TASK BRIEF
Copy out, from the entries below, each line that holds the string "theorem".

Start of EXTRACTED MATERIAL

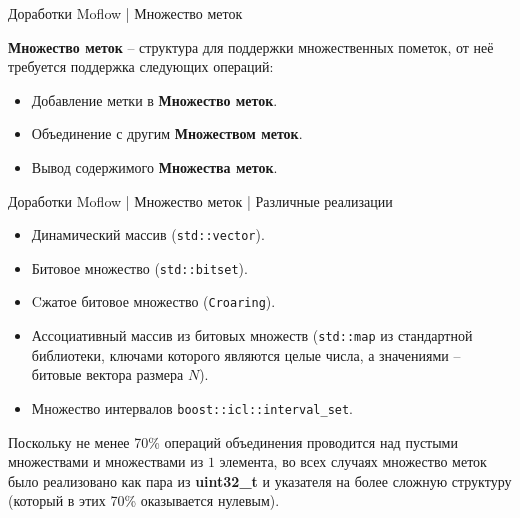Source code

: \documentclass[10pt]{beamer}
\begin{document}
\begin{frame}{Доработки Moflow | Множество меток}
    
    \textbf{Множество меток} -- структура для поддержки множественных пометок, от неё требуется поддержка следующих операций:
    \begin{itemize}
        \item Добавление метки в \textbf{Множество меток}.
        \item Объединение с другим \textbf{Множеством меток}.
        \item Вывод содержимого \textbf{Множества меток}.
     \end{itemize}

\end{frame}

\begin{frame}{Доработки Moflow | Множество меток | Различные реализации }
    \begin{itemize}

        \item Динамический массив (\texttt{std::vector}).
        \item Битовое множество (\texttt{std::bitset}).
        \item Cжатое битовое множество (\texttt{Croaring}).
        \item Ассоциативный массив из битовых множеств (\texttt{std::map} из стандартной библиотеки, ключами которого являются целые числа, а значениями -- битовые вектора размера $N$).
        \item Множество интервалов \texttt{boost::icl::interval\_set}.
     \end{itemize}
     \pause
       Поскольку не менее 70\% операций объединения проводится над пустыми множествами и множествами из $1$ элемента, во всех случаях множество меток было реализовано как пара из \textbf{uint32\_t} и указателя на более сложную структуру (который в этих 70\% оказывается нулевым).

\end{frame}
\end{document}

End of EXTRACTED MATERIAL
Start of EXTRACTED MATERIAL

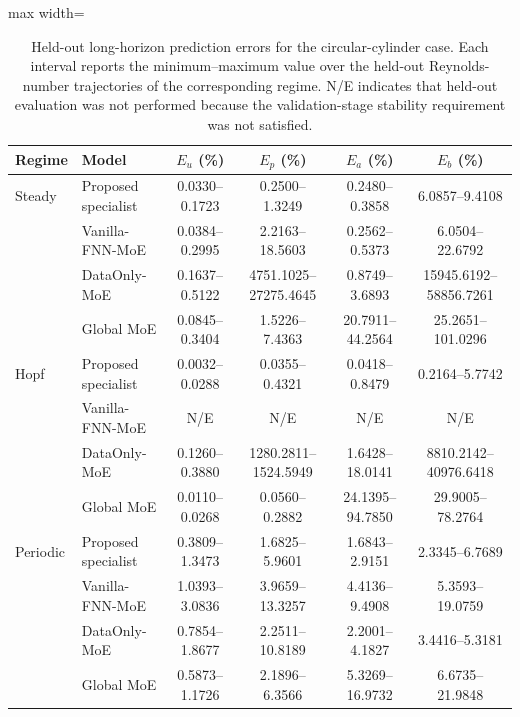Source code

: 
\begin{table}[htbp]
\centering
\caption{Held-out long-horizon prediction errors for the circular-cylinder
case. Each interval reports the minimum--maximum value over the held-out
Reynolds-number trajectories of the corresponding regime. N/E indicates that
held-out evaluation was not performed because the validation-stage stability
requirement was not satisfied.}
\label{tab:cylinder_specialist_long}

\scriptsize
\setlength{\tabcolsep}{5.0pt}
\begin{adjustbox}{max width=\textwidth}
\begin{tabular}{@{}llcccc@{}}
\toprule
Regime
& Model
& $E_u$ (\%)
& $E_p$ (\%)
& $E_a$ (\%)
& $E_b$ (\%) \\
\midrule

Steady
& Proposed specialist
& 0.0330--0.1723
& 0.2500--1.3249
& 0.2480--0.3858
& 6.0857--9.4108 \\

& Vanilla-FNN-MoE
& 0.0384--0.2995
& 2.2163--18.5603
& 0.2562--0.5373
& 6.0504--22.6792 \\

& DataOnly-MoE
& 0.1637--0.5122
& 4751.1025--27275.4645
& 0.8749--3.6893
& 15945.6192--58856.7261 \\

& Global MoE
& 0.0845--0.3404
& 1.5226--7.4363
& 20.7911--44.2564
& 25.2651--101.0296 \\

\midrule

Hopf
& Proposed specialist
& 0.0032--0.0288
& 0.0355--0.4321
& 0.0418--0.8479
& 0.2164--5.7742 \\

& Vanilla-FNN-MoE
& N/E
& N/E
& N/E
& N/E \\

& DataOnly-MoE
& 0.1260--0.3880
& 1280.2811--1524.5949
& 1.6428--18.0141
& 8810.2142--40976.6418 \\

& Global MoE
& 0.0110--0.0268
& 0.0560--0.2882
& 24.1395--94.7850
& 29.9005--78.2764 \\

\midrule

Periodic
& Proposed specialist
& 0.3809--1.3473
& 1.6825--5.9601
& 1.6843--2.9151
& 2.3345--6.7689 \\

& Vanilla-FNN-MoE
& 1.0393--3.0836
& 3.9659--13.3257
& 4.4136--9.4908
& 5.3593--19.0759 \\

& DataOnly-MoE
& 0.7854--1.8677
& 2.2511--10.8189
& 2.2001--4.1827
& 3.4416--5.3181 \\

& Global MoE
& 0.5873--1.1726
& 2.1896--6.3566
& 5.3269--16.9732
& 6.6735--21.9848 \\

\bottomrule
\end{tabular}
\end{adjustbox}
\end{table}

End of EXTRACTED MATERIAL
Start of EXTRACTED MATERIAL

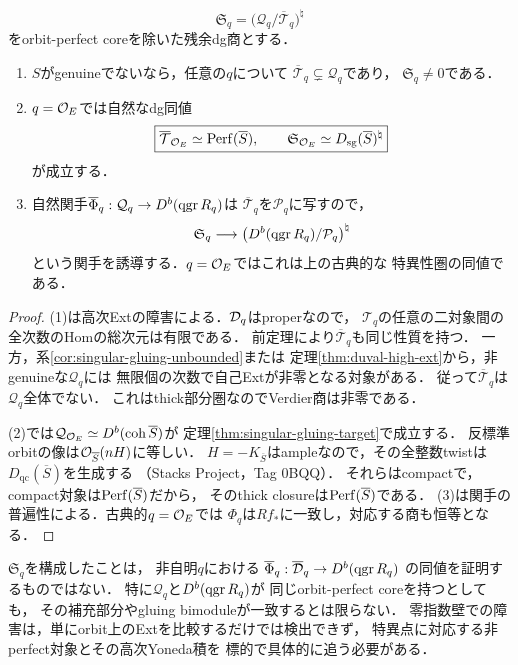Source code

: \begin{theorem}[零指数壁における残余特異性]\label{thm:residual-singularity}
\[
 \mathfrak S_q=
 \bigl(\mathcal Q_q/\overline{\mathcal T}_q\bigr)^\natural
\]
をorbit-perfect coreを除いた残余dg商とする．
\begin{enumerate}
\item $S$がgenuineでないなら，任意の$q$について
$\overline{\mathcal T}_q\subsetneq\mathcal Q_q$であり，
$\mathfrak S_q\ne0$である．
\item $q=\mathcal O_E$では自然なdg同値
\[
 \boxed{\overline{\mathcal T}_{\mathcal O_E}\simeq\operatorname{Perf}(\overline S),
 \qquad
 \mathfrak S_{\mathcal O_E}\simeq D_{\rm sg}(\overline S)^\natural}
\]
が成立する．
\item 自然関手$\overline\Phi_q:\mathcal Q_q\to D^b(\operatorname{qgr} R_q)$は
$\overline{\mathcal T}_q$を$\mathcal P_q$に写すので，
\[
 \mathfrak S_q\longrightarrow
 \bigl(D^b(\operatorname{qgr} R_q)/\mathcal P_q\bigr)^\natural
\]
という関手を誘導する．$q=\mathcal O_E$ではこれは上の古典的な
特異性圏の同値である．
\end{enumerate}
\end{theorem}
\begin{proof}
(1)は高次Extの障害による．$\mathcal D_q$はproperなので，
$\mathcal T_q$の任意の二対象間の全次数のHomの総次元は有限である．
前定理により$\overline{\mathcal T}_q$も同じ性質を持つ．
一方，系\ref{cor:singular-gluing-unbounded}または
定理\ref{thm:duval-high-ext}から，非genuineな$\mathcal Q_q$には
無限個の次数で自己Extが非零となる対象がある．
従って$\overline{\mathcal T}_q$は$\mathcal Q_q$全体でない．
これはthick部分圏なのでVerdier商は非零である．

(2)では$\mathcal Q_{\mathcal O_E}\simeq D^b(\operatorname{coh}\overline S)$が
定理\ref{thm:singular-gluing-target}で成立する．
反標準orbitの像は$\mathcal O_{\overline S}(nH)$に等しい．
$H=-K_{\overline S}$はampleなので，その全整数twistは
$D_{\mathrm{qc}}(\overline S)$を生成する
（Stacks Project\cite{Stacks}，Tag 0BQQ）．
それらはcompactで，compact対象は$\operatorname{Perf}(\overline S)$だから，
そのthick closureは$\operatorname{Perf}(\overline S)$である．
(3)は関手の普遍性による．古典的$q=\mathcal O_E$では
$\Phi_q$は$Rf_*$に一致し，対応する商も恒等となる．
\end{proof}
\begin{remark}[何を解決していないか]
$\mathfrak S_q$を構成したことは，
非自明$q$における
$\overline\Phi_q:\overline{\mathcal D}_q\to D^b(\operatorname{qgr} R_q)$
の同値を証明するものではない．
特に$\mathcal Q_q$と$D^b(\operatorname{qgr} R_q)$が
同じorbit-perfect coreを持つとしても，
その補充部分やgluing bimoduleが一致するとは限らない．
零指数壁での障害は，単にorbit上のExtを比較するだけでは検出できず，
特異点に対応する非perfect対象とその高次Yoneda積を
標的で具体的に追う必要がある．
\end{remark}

End of EXTRACTED MATERIAL

EXERCISE RESULT
: \begin{theorem}[零指数壁における残余特異性]\label{thm:residual-singularity}
\end{theorem}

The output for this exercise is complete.